• Extracted data
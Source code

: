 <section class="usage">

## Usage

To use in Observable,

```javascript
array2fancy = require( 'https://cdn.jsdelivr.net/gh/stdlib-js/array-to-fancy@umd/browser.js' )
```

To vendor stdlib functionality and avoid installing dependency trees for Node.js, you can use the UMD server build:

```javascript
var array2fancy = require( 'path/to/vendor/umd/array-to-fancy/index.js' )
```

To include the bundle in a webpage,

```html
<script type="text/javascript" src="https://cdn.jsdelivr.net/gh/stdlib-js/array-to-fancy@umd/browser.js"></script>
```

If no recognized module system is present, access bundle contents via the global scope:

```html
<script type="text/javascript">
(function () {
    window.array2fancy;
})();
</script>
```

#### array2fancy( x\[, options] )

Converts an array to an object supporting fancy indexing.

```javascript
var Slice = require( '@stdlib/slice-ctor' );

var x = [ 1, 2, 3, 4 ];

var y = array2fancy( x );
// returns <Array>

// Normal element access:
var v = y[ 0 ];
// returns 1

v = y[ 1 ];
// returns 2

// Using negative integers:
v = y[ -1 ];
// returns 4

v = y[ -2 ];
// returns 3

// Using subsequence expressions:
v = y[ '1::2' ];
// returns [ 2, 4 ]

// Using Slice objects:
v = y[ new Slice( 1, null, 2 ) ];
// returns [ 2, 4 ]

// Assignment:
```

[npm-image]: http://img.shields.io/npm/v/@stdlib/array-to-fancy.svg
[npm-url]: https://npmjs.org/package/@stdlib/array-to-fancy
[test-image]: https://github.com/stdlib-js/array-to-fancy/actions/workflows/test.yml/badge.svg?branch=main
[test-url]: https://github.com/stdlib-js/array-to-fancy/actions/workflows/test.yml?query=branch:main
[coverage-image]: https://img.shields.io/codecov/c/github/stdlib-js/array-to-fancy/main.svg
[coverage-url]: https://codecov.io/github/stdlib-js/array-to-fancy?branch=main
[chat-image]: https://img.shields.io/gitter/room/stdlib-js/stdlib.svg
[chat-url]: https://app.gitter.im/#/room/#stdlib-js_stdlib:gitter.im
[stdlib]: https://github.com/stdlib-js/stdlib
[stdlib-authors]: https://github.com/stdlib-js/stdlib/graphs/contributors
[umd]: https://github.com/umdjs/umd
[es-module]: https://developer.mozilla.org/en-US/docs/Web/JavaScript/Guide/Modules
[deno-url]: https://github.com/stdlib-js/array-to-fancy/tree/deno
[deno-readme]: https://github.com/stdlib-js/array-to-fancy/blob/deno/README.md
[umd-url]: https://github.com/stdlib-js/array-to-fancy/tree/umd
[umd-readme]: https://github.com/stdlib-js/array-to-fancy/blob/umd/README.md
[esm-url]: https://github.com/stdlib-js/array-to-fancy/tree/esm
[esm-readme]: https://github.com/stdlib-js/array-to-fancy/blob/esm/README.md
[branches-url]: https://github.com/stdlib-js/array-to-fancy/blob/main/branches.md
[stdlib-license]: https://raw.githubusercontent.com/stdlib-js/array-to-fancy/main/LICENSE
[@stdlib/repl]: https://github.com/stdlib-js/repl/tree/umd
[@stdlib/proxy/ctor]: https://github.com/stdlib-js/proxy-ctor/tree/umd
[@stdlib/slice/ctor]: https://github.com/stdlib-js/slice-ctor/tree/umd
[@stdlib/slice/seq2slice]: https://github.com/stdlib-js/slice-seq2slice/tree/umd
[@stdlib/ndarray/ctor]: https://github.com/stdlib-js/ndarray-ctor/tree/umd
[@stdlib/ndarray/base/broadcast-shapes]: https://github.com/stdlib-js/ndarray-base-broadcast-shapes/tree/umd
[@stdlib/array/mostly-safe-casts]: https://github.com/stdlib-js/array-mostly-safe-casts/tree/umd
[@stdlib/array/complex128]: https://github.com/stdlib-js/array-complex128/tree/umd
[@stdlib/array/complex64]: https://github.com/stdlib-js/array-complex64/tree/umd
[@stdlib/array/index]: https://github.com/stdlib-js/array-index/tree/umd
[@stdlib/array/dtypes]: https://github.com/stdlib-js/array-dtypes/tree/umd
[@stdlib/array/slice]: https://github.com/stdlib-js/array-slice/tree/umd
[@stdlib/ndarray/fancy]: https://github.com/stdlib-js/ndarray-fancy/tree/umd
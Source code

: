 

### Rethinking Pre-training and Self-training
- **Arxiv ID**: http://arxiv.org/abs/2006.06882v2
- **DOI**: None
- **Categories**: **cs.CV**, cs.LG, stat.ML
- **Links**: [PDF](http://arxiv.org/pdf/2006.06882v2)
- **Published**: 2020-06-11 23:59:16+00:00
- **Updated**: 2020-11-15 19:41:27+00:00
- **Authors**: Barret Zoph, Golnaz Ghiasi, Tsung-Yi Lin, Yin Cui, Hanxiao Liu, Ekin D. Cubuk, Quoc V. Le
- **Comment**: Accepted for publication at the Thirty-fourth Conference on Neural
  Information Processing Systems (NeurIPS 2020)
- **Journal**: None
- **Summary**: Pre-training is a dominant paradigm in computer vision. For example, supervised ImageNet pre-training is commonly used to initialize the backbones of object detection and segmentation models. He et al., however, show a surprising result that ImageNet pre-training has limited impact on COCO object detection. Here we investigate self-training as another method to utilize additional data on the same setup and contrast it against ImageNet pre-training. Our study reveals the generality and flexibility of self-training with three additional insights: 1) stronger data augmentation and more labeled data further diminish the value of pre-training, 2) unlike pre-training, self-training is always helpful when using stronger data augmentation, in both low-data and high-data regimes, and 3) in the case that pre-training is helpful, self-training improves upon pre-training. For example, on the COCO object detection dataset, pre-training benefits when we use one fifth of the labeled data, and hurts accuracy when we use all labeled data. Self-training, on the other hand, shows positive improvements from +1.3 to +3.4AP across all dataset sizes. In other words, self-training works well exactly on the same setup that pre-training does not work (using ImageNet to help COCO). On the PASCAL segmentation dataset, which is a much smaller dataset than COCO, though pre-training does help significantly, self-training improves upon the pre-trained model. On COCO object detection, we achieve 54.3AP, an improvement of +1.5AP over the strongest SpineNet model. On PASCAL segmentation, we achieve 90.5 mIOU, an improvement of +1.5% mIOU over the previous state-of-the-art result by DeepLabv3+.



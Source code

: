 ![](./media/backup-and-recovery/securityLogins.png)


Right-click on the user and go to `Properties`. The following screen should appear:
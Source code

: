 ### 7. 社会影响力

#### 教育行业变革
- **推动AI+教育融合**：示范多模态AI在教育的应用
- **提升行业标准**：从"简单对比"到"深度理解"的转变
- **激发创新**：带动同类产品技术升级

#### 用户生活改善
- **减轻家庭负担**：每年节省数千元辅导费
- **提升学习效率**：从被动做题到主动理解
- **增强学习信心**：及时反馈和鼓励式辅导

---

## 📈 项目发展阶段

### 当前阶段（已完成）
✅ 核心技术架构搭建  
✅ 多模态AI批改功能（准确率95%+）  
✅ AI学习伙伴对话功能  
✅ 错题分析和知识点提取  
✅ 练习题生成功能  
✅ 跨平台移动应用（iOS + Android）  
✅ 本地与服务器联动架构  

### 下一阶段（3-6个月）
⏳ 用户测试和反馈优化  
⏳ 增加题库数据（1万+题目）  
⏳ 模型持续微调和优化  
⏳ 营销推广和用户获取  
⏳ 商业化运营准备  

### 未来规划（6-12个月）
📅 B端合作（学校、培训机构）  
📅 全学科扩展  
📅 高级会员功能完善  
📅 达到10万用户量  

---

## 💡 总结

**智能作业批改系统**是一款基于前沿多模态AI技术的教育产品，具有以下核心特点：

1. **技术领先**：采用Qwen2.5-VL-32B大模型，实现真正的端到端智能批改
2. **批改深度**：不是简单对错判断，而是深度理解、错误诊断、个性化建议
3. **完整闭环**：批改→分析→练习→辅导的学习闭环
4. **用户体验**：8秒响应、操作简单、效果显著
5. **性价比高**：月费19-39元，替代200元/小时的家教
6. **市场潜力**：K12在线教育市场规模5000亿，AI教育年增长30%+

• What to work on
Return exactly the line that contains "- **增强学习信心**：及时反馈和鼓励式辅导" and every line after it, through the last line of the records.

• Exercise response
- **增强学习信心**：及时反馈和鼓励式辅导

---

## 📈 项目发展阶段

### 当前阶段（已完成）
✅ 核心技术架构搭建  
✅ 多模态AI批改功能（准确率95%+）  
✅ AI学习伙伴对话功能  
✅ 错题分析和知识点提取  
✅ 练习题生成功能  
✅ 跨平台移动应用（iOS + Android）  
✅ 本地与服务器联动架构  

### 下一阶段（3-6个月）
⏳ 用户测试和反馈优化  
⏳ 增加题库数据（1万+题目）  
⏳ 模型持续微调和优化  
⏳ 营销推广和用户获取  
⏳ 商业化运营准备  

### 未来规划（6-12个月）
📅 B端合作（学校、培训机构）  
📅 全学科扩展  
📅 高级会员功能完善  
📅 达到10万用户量  

---

## 💡 总结

**智能作业批改系统**是一款基于前沿多模态AI技术的教育产品，具有以下核心特点：

1. **技术领先**：采用Qwen2.5-VL-32B大模型，实现真正的端到端智能批改
2. **批改深度**：不是简单对错判断，而是深度理解、错误诊断、个性化建议
3. **完整闭环**：批改→分析→练习→辅导的学习闭环
4. **用户体验**：8秒响应、操作简单、效果显著
5. **性价比高**：月费19-39元，替代200元/小时的家教
6. **市场潜力**：K12在线教育市场规模5000亿，AI教育年增长30%+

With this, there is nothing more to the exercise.